# [WHAT IS EXPECTED]
Every record, down to the last line, must be given again exactly.

# [DATA SUPPLIED]

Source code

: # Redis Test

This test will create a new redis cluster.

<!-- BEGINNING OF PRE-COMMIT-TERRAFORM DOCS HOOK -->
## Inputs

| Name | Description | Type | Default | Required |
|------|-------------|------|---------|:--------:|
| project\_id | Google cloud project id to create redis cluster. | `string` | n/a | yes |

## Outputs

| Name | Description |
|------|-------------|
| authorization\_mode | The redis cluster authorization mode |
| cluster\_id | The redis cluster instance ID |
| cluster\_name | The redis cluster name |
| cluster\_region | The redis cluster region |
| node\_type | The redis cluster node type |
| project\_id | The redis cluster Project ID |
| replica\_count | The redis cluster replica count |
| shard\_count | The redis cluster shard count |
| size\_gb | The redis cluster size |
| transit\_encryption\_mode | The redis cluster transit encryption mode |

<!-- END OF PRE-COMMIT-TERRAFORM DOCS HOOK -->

# [EXERCISE ANSWER]
Source code

: # Redis Test

This test will create a new redis cluster.

<!-- BEGINNING OF PRE-COMMIT-TERRAFORM DOCS HOOK -->
## Inputs

| Name | Description | Type | Default | Required |
|------|-------------|------|---------|:--------:|
| project\_id | Google cloud project id to create redis cluster. | `string` | n/a | yes |

## Outputs

| Name | Description |
|------|-------------|
| authorization\_mode | The redis cluster authorization mode |
| cluster\_id | The redis cluster instance ID |
| cluster\_name | The redis cluster name |
| cluster\_region | The redis cluster region |
| node\_type | The redis cluster node type |
| project\_id | The redis cluster Project ID |
| replica\_count | The redis cluster replica count |
| shard\_count | The redis cluster shard count |
| size\_gb | The redis cluster size |
| transit\_encryption\_mode | The redis cluster transit encryption mode |

<!-- END OF PRE-COMMIT-TERRAFORM DOCS HOOK -->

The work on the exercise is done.